ABSTRACT

Since Brian Gibbons first identified city comedy as a distinct dramatic form, critics have explored in detail the ways in which this genre responded to the influences of the city in early modern England, revealing how New Comedy’s traditional familial and community relationships were challenged and increasingly destabilized by ‘the urban swirl of competing individuals’.1 In particular, Gibbons’s model has been added to by critics who see the emerging genre of city comedy as a response to the social forces that came to characterize English life in the sixteenth and seventeenth centuries, such as the ways in which urban growth destabilized England’s traditional economic and social hierarchies, and led to city comedy’s preoccupation with the moral ambiguities of commerce.2 Where the plots found in more traditional dramatic forms, such as New Comedy, are largely predicated on the conventions of the genre, the modes and perspectives of city comedy are located instead in the economic turbulence and pedestrian intrigues of Jacobean London.
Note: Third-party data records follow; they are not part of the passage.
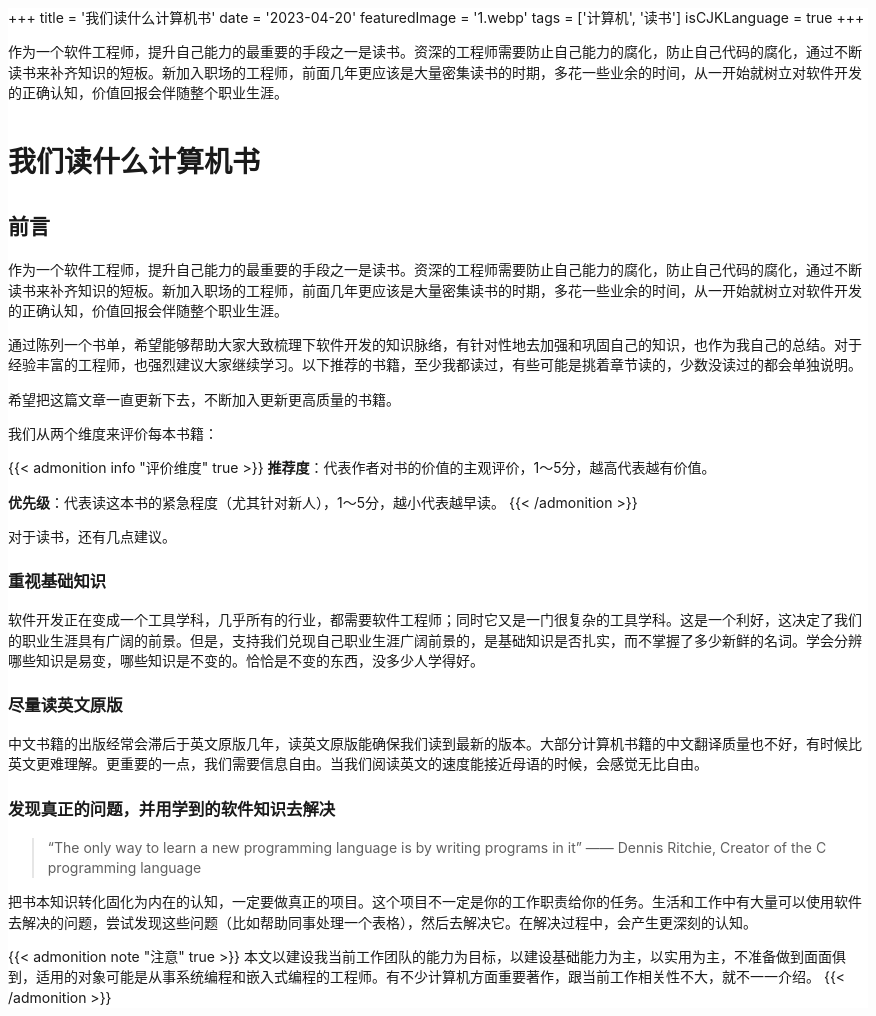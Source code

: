 +++
title = '我们读什么计算机书'
date = '2023-04-20'
featuredImage = '1.webp'
tags = ['计算机', '读书']
isCJKLanguage = true
+++

作为一个软件工程师，提升自己能力的最重要的手段之一是读书。资深的工程师需要防止自己能力的腐化，防止自己代码的腐化，通过不断读书来补齐知识的短板。新加入职场的工程师，前面几年更应该是大量密集读书的时期，多花一些业余的时间，从一开始就树立对软件开发的正确认知，价值回报会伴随整个职业生涯。



# 我们读什么计算机书

## 前言
作为一个软件工程师，提升自己能力的最重要的手段之一是读书。资深的工程师需要防止自己能力的腐化，防止自己代码的腐化，通过不断读书来补齐知识的短板。新加入职场的工程师，前面几年更应该是大量密集读书的时期，多花一些业余的时间，从一开始就树立对软件开发的正确认知，价值回报会伴随整个职业生涯。

通过陈列一个书单，希望能够帮助大家大致梳理下软件开发的知识脉络，有针对性地去加强和巩固自己的知识，也作为我自己的总结。对于经验丰富的工程师，也强烈建议大家继续学习。以下推荐的书籍，至少我都读过，有些可能是挑着章节读的，少数没读过的都会单独说明。

希望把这篇文章一直更新下去，不断加入更新更高质量的书籍。

我们从两个维度来评价每本书籍：

{{< admonition info "评价维度" true >}}
**推荐度**：代表作者对书的价值的主观评价，1～5分，越高代表越有价值。

**优先级**：代表读这本书的紧急程度（尤其针对新人），1～5分，越小代表越早读。
{{< /admonition >}}

对于读书，还有几点建议。

### 重视基础知识
软件开发正在变成一个工具学科，几乎所有的行业，都需要软件工程师；同时它又是一门很复杂的工具学科。这是一个利好，这决定了我们的职业生涯具有广阔的前景。但是，支持我们兑现自己职业生涯广阔前景的，是基础知识是否扎实，而不掌握了多少新鲜的名词。学会分辨哪些知识是易变，哪些知识是不变的。恰恰是不变的东西，没多少人学得好。

### 尽量读英文原版
中文书籍的出版经常会滞后于英文原版几年，读英文原版能确保我们读到最新的版本。大部分计算机书籍的中文翻译质量也不好，有时候比英文更难理解。更重要的一点，我们需要信息自由。当我们阅读英文的速度能接近母语的时候，会感觉无比自由。

### 发现真正的问题，并用学到的软件知识去解决
> “The only way to learn a new programming language is by writing programs in it” —— Dennis Ritchie, Creator of the C programming language

把书本知识转化固化为内在的认知，一定要做真正的项目。这个项目不一定是你的工作职责给你的任务。生活和工作中有大量可以使用软件去解决的问题，尝试发现这些问题（比如帮助同事处理一个表格），然后去解决它。在解决过程中，会产生更深刻的认知。

{{< admonition note "注意" true >}}
本文以建设我当前工作团队的能力为目标，以建设基础能力为主，以实用为主，不准备做到面面俱到，适用的对象可能是从事系统编程和嵌入式编程的工程师。有不少计算机方面重要著作，跟当前工作相关性不大，就不一一介绍。
{{< /admonition >}}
It is no surprise, then, that we find in the urban world of Thomas Middleton’s A Mad World, My Masters (1608), a host of marginalized characters employing forms of deception and trickery to negotiate the social architecture of their domestic and urban communities. By levelling the social playing field, alterations in identity and appearance provide characters, such as Dick Follywit and Frank Gullman, with a means of subverting economic and gender barriers that restrict their independence. In this way characters employ disguise to create a prosthetic persona through which they reclaim the

1 Brian Gibbons, Jacobean City Comedy: A Study of the Satiric Plays by Jonson, Marston and Middleton (London: Rupert Hart-Davis, 1968), 29.